INPUT RECORDS
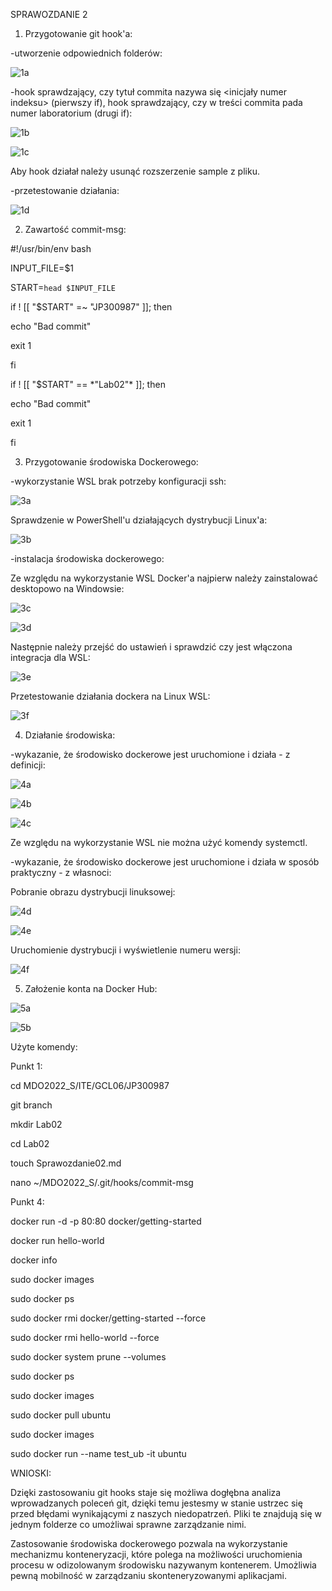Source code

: SPRAWOZDANIE 2

1. Przygotowanie git hook'a:

-utworzenie odpowiednich folderów:

![1a](https://user-images.githubusercontent.com/92218468/159165429-373a3582-b16e-4941-a849-ba332e334f7e.JPG)

-hook sprawdzający, czy tytuł commita nazywa się <inicjały numer indeksu> (pierwszy if), hook sprawdzający, czy w treści commita pada numer laboratorium (drugi if):

![1b](https://user-images.githubusercontent.com/92218468/159165449-b0cf028e-467b-4a77-8a84-9df9e345e235.JPG)

![1c](https://user-images.githubusercontent.com/92218468/159165452-7a22f353-31b2-438b-96cf-9d5f441781bb.JPG)

Aby hook działał należy usunąć rozszerzenie sample z pliku.

-przetestowanie działania:

![1d](https://user-images.githubusercontent.com/92218468/159165459-58c01910-baf8-4db2-87fa-92008f5be619.JPG)


2. Zawartość commit-msg:
  
#!/usr/bin/env bash
  
INPUT_FILE=$1
  
START=`head $INPUT_FILE`
  
if ! [[ "$START" =~ "JP300987" ]]; then
  
  echo "Bad commit"
  
  exit 1
  
fi
  

if ! [[ "$START" == \*"Lab02"\* ]]; then
  
  echo "Bad commit"
  
  exit 1
  
fi


3. Przygotowanie środowiska Dockerowego:
  
-wykorzystanie WSL brak potrzeby konfiguracji ssh:

![3a](https://user-images.githubusercontent.com/92218468/159165471-93809097-0a99-4e85-8684-209e18694189.JPG)

Sprawdzenie w PowerShell'u działających dystrybucji Linux'a:

![3b](https://user-images.githubusercontent.com/92218468/159165474-b00d29f4-d7c2-46cf-8193-730fca550284.JPG)

-instalacja środowiska dockerowego:
  
Ze względu na wykorzystanie WSL Docker'a najpierw należy zainstalować desktopowo na Windowsie:

![3c](https://user-images.githubusercontent.com/92218468/159165476-705523cd-60f2-4f25-9157-9c07267d5bae.JPG)

![3d](https://user-images.githubusercontent.com/92218468/159165477-494af12e-1802-4c8e-9fb1-2c963fbac2fc.JPG)


Następnie należy przejść do ustawień i sprawdzić czy jest włączona integracja dla WSL:

![3e](https://user-images.githubusercontent.com/92218468/159165480-90c70658-b0d6-489f-b6ca-b6a48cea6ebf.JPG)

Przetestowanie działania dockera na Linux WSL:

![3f](https://user-images.githubusercontent.com/92218468/159165483-29f0da87-6009-457d-910d-7debb64e7792.JPG)


4. Działanie środowiska:

-wykazanie, że środowisko dockerowe jest uruchomione i działa - z definicji:

![4a](https://user-images.githubusercontent.com/92218468/159165486-972ac1b3-558d-478e-b51f-2c8c9920db88.JPG)

![4b](https://user-images.githubusercontent.com/92218468/159165492-d6838907-8004-4d92-a8b1-96685dbc435a.JPG)

![4c](https://user-images.githubusercontent.com/92218468/159165497-f7568817-5a51-476a-8d0d-aeb632e9e8a9.JPG)

Ze względu na wykorzystanie WSL nie można użyć komendy systemctl.

-wykazanie, że środowisko dockerowe jest uruchomione i działa w sposób praktyczny - z własnoci:

Pobranie obrazu dystrybucji linuksowej:

![4d](https://user-images.githubusercontent.com/92218468/159165501-3608c299-8d61-46f5-9c0c-a6bf8592fb3d.JPG)

![4e](https://user-images.githubusercontent.com/92218468/159165508-efcd0e1d-f492-4bd8-8abd-3d675f4dca50.JPG)


Uruchomienie dystrybucji i wyświetlenie numeru wersji:

![4f](https://user-images.githubusercontent.com/92218468/159165511-6ebeacfe-cfdd-4e1b-8ecb-3c68bd82c146.JPG)


5. Założenie konta na Docker Hub:

![5a](https://user-images.githubusercontent.com/92218468/159165515-0630ba17-fcf0-48e6-a218-ece202977201.JPG)

![5b](https://user-images.githubusercontent.com/92218468/159165516-064c426f-2646-406a-a18d-0dbfe2112fc9.JPG)


Użyte komendy:

Punkt 1:

cd MDO2022_S/ITE/GCL06/JP300987

git branch
  
mkdir Lab02

cd Lab02

touch Sprawozdanie02.md

nano ~/MDO2022_S/.git/hooks/commit-msg


Punkt 4:

docker run -d -p 80:80 docker/getting-started

docker run hello-world

docker info

sudo docker images

sudo docker ps

sudo docker rmi docker/getting-started --force

sudo docker rmi hello-world --force

sudo docker system prune --volumes

sudo docker ps

sudo docker images

sudo docker pull ubuntu

sudo docker images

sudo docker run --name test_ub -it ubuntu



WNIOSKI:

Dzięki zastosowaniu git hooks staje się możliwa dogłębna analiza wprowadzanych poleceń git, dzięki temu jestesmy w stanie ustrzec się przed błędami wynikającymi z naszych niedopatrzeń. Pliki te znajdują się w jednym folderze co umożliwai sprawne zarządzanie nimi.

Zastosowanie środowiska dockerowego pozwala na wykorzystanie mechanizmu konteneryzacji, które polega na możliwości uruchomienia procesu w odizolowanym środowisku nazywanym kontenerem. Umożliwia pewną mobilność w zarządzaniu skonteneryzowanymi aplikacjami.

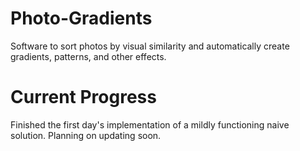 # Photo-Gradients
Software to sort photos by visual similarity and automatically create gradients, patterns, and other effects.  

# Current Progress
Finished the first day's implementation of a mildly functioning naive solution. Planning on updating soon.
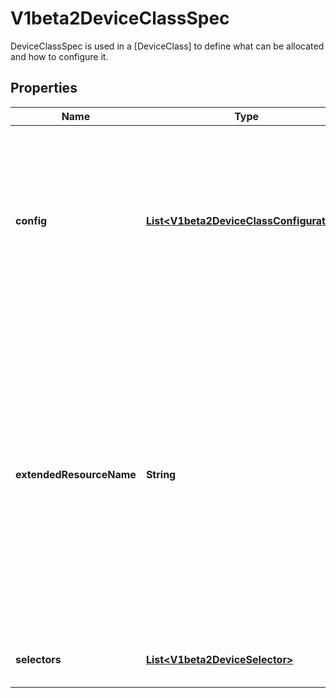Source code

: 

# V1beta2DeviceClassSpec

DeviceClassSpec is used in a [DeviceClass] to define what can be allocated and how to configure it.

## Properties

| Name | Type | Description | Notes |
|------------ | ------------- | ------------- | -------------|
|**config** | [**List&lt;V1beta2DeviceClassConfiguration&gt;**](V1beta2DeviceClassConfiguration.md) | Config defines configuration parameters that apply to each device that is claimed via this class. Some classses may potentially be satisfied by multiple drivers, so each instance of a vendor configuration applies to exactly one driver.  They are passed to the driver, but are not considered while allocating the claim. |  [optional] |
|**extendedResourceName** | **String** | ExtendedResourceName is the extended resource name for the devices of this class. The devices of this class can be used to satisfy a pod&#39;s extended resource requests. It has the same format as the name of a pod&#39;s extended resource. It should be unique among all the device classes in a cluster. If two device classes have the same name, then the class created later is picked to satisfy a pod&#39;s extended resource requests. If two classes are created at the same time, then the name of the class lexicographically sorted first is picked.  This is an alpha field. |  [optional] |
|**selectors** | [**List&lt;V1beta2DeviceSelector&gt;**](V1beta2DeviceSelector.md) | Each selector must be satisfied by a device which is claimed via this class. |  [optional] |



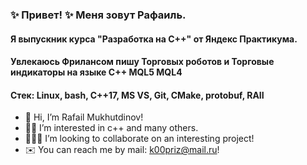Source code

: ### ✨ Привет! ✨ Меня зовут Рафаиль.
#### Я выпускник курса "Разработка на С++" от Яндекс Практикума.
#### Увлекаюсь Фрилансом пишу Торговых роботов и Торговые индикаторы на языке C++ MQL5 MQL4

#### **Стек:** Linux, bash, C++17, MS VS, Git, CMake, protobuf, RAII

- 🎃 Hi, I’m Rafail Mukhutdinov!
- 🤦‍♂️ I’m interested in c++ and many others.
- 👨🏻‍🦽 I’m looking to collaborate on an interesting project!
- ✉️ You can reach me by mail: k00priz@mail.ru!
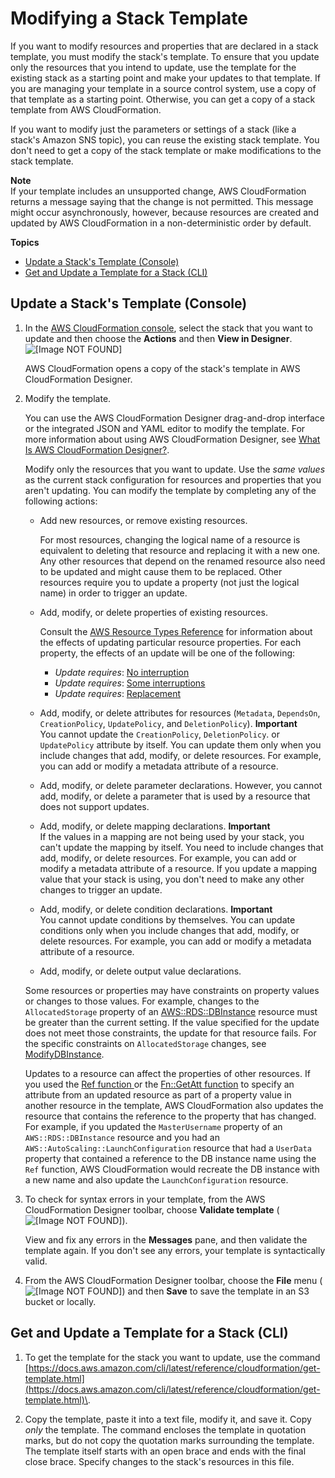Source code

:# Modifying a Stack Template<a name="using-cfn-updating-stacks-get-template"></a>

If you want to modify resources and properties that are declared in a stack template, you must modify the stack's template\. To ensure that you update only the resources that you intend to update, use the template for the existing stack as a starting point and make your updates to that template\. If you are managing your template in a source control system, use a copy of that template as a starting point\. Otherwise, you can get a copy of a stack template from AWS CloudFormation\.

If you want to modify just the parameters or settings of a stack \(like a stack's Amazon SNS topic\), you can reuse the existing stack template\. You don't need to get a copy of the stack template or make modifications to the stack template\.

**Note**  
If your template includes an unsupported change, AWS CloudFormation returns a message saying that the change is not permitted\. This message might occur asynchronously, however, because resources are created and updated by AWS CloudFormation in a non\-deterministic order by default\.

**Topics**
+ [Update a Stack's Template \(Console\)](#using-cfn-updating-stacks-get-stack.CON)
+ [Get and Update a Template for a Stack \(CLI\)](#using-cfn-updating-stacks-get-stack.CLI)

## Update a Stack's Template \(Console\)<a name="using-cfn-updating-stacks-get-stack.CON"></a>

1. In the [AWS CloudFormation console](https://console.aws.amazon.com/cloudformation), select the stack that you want to update and then choose the **Actions** and then **View in Designer**\.  
![\[Image NOT FOUND\]](http://docs.aws.amazon.com/AWSCloudFormation/latest/UserGuide/images/console-stack-detail-pane-template.png)

   AWS CloudFormation opens a copy of the stack's template in AWS CloudFormation Designer\.

1. Modify the template\.

   You can use the AWS CloudFormation Designer drag\-and\-drop interface or the integrated JSON and YAML editor to modify the template\. For more information about using AWS CloudFormation Designer, see [What Is AWS CloudFormation Designer?](working-with-templates-cfn-designer.md)\.

   Modify only the resources that you want to update\. Use the *same values* as the current stack configuration for resources and properties that you aren't updating\. You can modify the template by completing any of the following actions:
   + Add new resources, or remove existing resources\.

     For most resources, changing the logical name of a resource is equivalent to deleting that resource and replacing it with a new one\. Any other resources that depend on the renamed resource also need to be updated and might cause them to be replaced\. Other resources require you to update a property \(not just the logical name\) in order to trigger an update\.
   + Add, modify, or delete properties of existing resources\.

     Consult the [AWS Resource Types Reference](aws-template-resource-type-ref.md) for information about the effects of updating particular resource properties\. For each property, the effects of an update will be one of the following:
     + *Update requires*: [No interruption](using-cfn-updating-stacks-update-behaviors.md#update-no-interrupt)
     + *Update requires*: [Some interruptions](using-cfn-updating-stacks-update-behaviors.md#update-some-interrupt)
     + *Update requires*: [Replacement](using-cfn-updating-stacks-update-behaviors.md#update-replacement)
   + Add, modify, or delete attributes for resources \(`Metadata`, `DependsOn`, `CreationPolicy`, `UpdatePolicy`, and `DeletionPolicy`\)\.
**Important**  
You cannot update the `CreationPolicy`, `DeletionPolicy`\. or `UpdatePolicy` attribute by itself\. You can update them only when you include changes that add, modify, or delete resources\. For example, you can add or modify a metadata attribute of a resource\.
   + Add, modify, or delete parameter declarations\. However, you cannot add, modify, or delete a parameter that is used by a resource that does not support updates\.
   + Add, modify, or delete mapping declarations\.
**Important**  
If the values in a mapping are not being used by your stack, you can't update the mapping by itself\. You need to include changes that add, modify, or delete resources\. For example, you can add or modify a metadata attribute of a resource\. If you update a mapping value that your stack is using, you don't need to make any other changes to trigger an update\.
   + Add, modify, or delete condition declarations\.
**Important**  
You cannot update conditions by themselves\. You can update conditions only when you include changes that add, modify, or delete resources\. For example, you can add or modify a metadata attribute of a resource\.
   + Add, modify, or delete output value declarations\.

   Some resources or properties may have constraints on property values or changes to those values\. For example, changes to the `AllocatedStorage` property of an [ AWS::RDS::DBInstance](https://docs.aws.amazon.com/AWSCloudFormation/latest/UserGuide/aws-properties-rds-database-instance.html) resource must be greater than the current setting\. If the value specified for the update does not meet those constraints, the update for that resource fails\. For the specific constraints on `AllocatedStorage` changes, see [ ModifyDBInstance](http://docs.aws.amazon.com/AmazonRDS/latest/APIReference/API_ModifyDBInstance.html)\.

   Updates to a resource can affect the properties of other resources\. If you used the [ Ref function ](intrinsic-function-reference-ref.md) or the [ Fn::GetAtt function](intrinsic-function-reference-getatt.md) to specify an attribute from an updated resource as part of a property value in another resource in the template, AWS CloudFormation also updates the resource that contains the reference to the property that has changed\. For example, if you updated the `MasterUsername` property of an `AWS::RDS::DBInstance` resource and you had an `AWS::AutoScaling::LaunchConfiguration` resource that had a `UserData` property that contained a reference to the DB instance name using the `Ref` function, AWS CloudFormation would recreate the DB instance with a new name and also update the `LaunchConfiguration` resource\.

1. To check for syntax errors in your template, from the AWS CloudFormation Designer toolbar, choose **Validate template** \(![\[Image NOT FOUND\]](http://docs.aws.amazon.com/AWSCloudFormation/latest/UserGuide/images/designer-validate-icon.png)\)\.

   View and fix any errors in the **Messages** pane, and then validate the template again\. If you don't see any errors, your template is syntactically valid\.

1. From the AWS CloudFormation Designer toolbar, choose the **File** menu \(![\[Image NOT FOUND\]](http://docs.aws.amazon.com/AWSCloudFormation/latest/UserGuide/images/designer-file-menu.png)\) and then **Save** to save the template in an S3 bucket or locally\.

## Get and Update a Template for a Stack \(CLI\)<a name="using-cfn-updating-stacks-get-stack.CLI"></a>

1. To get the template for the stack you want to update, use the command [https://docs.aws.amazon.com/cli/latest/reference/cloudformation/get-template.html](https://docs.aws.amazon.com/cli/latest/reference/cloudformation/get-template.html)\.

1. Copy the template, paste it into a text file, modify it, and save it\. Copy *only* the template\. The command encloses the template in quotation marks, but do not copy the quotation marks surrounding the template\. The template itself starts with an open brace and ends with the final close brace\. Specify changes to the stack's resources in this file\.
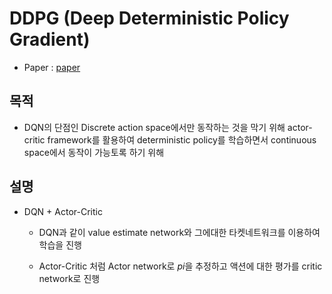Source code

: # DDPG (Deep Deterministic Policy Gradient)
+ Paper : [paper](https://arxiv.org/pdf/1509.02971.pdf)


## 목적

+ DQN의 단점인 Discrete action space에서만 동작하는 것을 막기 위해 actor-critic framework를 활용하여 deterministic policy를 학습하면서 continuous space에서 동작이 가능토록 하기 위해 


## 설명 

+ DQN + Actor-Critic

    + DQN과 같이 value estimate network와 그에대한 타켓네트워크를 이용하여 학습을 진행

    + Actor-Critic 처럼 Actor network로 $pi$을 추정하고 액션에 대한 평가를 critic network로 진행 


    
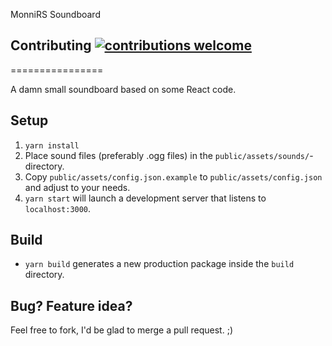 MonniRS Soundboard
## Contributing [![contributions welcome](https://img.shields.io/badge/contributions-welcome-brightgreen.svg?style=flat)](https://github.com/dwyl/esta/issues)
================

A damn small soundboard based on some React code.


Setup
-----

1. `yarn install`
2. Place sound files (preferably .ogg files) in the `public/assets/sounds/`-directory.
3. Copy `public/assets/config.json.example` to `public/assets/config.json` and adjust to your needs.
4. `yarn start` will launch a development server that listens to `localhost:3000`.

Build
-----

* `yarn build` generates a new production package inside the `build` directory.

Bug? Feature idea?
------------------

Feel free to fork, I'd be glad to merge a pull request. ;)
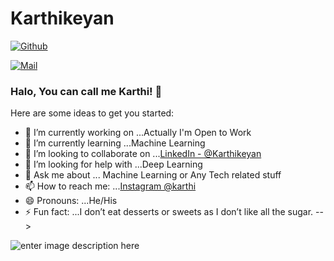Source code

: # Karthikeyan

[![Github](https://img.shields.io/github/followers/alkhachatryan?label=Follow&style=social)](https://github.com/karthiavenger45)

[![Mail](https://img.shields.io/badge/-info@khachatryan.org-gray?style=flat-square&logo=gmail&logoColor=red&link=)](mailto:info@khachatryan.org)


### Halo, You can call me Karthi! 👋


Here are some ideas to get you started:

- 🔭 I’m currently working on ...Actually I'm Open to Work
- 🌱 I’m currently learning ...Machine Learning
- 👯 I’m looking to collaborate on ...[LinkedIn - @Karthikeyan](https://www.linkedin.com/in/karthikeyan-r-60324b194/) 
- 🤔 I’m looking for help with ...Deep Learning
- 💬 Ask me about ... Machine Learning or Any Tech related stuff
- 📫 How to reach me: ...[Instagram @karthi](https://www.instagram.com/karthiavenger)
- 😄 Pronouns: ...He/His
- ⚡ Fun fact: ...I don’t eat desserts or sweets as I don’t like all the sugar.
-->

![enter image description here](https://github-readme-stats.vercel.app/api?username=karthiavenger45&&show_icons=true&title_color=ffffff&icon_color=bb2acf&text_color=daf7dc&bg_color=151515)
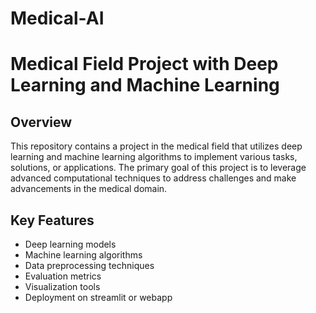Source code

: # Medical-AI
# Medical Field Project with Deep Learning and Machine Learning

## Overview

This repository contains a project in the medical field that utilizes deep learning and machine learning algorithms to 
implement various tasks, solutions, or applications. The primary goal of this project is to leverage advanced computational 
techniques to address challenges and make advancements in the medical domain.


## Key Features



- Deep learning models
- Machine learning algorithms
- Data preprocessing techniques
- Evaluation metrics
- Visualization tools
- Deployment on streamlit or webapp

WHAT YOU ARE ASKED TO DO
Return, from the material above, every line with the word "started".

TASK ANSWER
docker run -d -p 80:80 docker/getting-started
sudo docker rmi docker/getting-started --force
Here are some ideas to get you started:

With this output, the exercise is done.